Lunch with Tom: Bioware and more Wii

The big news today: Bioware has officially started up a handheld development team and are hard at work on a new game for the Nintendo DS. How about that? You may remember my brief love affair with Bioware in the past. They were the developers of Knights of the Old Republic, a game that, as the Xbox is officially dead at this point, will always be known as one of the greatest pieces of software ever to grace that fine platform. Because of my ravenous love for KoTOR - one of the few RPGs I actually enjoyed last generation - I will always have a soft place in my heart for Bioware. Remember when I was hyping up Jade Empire as the second coming? It wasn't, but it was still damn fun. I can't wait to see what they have in store for NDS owners.

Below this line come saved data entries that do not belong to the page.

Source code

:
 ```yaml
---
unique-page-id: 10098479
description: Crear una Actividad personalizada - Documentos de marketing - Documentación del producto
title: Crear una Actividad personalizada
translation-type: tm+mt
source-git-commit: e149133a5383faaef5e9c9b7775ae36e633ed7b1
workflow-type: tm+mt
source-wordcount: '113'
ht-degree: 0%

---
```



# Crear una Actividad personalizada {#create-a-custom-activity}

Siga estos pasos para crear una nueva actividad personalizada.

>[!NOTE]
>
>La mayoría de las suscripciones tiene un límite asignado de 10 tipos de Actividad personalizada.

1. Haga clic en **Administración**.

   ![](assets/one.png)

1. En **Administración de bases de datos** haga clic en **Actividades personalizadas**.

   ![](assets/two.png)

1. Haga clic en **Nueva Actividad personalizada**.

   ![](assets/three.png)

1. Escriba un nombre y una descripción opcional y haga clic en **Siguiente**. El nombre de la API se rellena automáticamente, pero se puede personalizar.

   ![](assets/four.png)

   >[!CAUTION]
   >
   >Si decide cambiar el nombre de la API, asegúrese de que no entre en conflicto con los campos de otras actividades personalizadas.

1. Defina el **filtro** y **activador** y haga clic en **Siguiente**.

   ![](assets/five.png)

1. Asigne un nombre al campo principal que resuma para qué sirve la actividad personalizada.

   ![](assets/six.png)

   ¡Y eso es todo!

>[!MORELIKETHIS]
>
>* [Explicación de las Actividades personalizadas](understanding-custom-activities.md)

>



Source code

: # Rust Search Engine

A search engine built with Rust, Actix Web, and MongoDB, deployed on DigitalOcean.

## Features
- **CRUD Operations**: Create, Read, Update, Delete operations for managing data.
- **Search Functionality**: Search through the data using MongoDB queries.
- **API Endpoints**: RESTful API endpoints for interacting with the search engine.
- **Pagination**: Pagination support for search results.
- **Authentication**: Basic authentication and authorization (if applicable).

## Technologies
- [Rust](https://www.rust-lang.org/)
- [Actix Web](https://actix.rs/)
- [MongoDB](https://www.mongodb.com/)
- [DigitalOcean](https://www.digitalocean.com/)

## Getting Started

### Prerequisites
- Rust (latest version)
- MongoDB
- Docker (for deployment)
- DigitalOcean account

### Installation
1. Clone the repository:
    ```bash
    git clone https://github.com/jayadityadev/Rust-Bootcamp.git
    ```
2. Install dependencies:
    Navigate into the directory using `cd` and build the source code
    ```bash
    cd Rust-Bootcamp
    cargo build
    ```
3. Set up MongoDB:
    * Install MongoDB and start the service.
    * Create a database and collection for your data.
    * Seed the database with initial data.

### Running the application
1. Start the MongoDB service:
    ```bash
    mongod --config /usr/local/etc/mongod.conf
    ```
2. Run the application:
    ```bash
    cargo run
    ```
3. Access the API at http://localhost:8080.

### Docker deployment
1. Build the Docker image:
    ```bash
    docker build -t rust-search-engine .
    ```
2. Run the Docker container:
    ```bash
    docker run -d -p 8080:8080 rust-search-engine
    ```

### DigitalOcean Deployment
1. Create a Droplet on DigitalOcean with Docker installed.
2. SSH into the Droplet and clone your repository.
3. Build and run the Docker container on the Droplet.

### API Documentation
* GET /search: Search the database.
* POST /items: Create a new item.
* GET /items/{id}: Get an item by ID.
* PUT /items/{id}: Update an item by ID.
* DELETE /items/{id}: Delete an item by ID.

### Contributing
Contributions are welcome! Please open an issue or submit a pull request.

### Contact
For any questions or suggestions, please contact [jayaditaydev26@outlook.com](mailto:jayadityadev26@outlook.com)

The only problem I see are the shoddy, restrictive graphics we've grown to tolerate. The NDS churns out graphics about on par with what was on the N64, except on a much smaller, eye-straining scale. I've seen these fancy videos of Mario Basketball and Final Fantasy III, two Square games that show 3D is possible on the greatest handheld system ever conceived, but they don't exactly impress me. FFIII actually has slow down as the characters walk around the map. Sorry, you can pump out all the polygons you want, but a choppy game is a crappy game.

The main reason KotOR is so amazing is the sheer immersion Bioware offered. Obviously, I love the system of choices and consequences. I can't imagine playing an RPG at this point that doesn't offer actual choices. But there was more than that. Every word in the game was spoken in either the common tongue (English) or that creepy alien language. Either way, it added to the feeling of travel and investigation. And to wrap it all up, the game looked sharp. It wasn't mind-blowing graphically, but it looked and felt like the Star Wars universe.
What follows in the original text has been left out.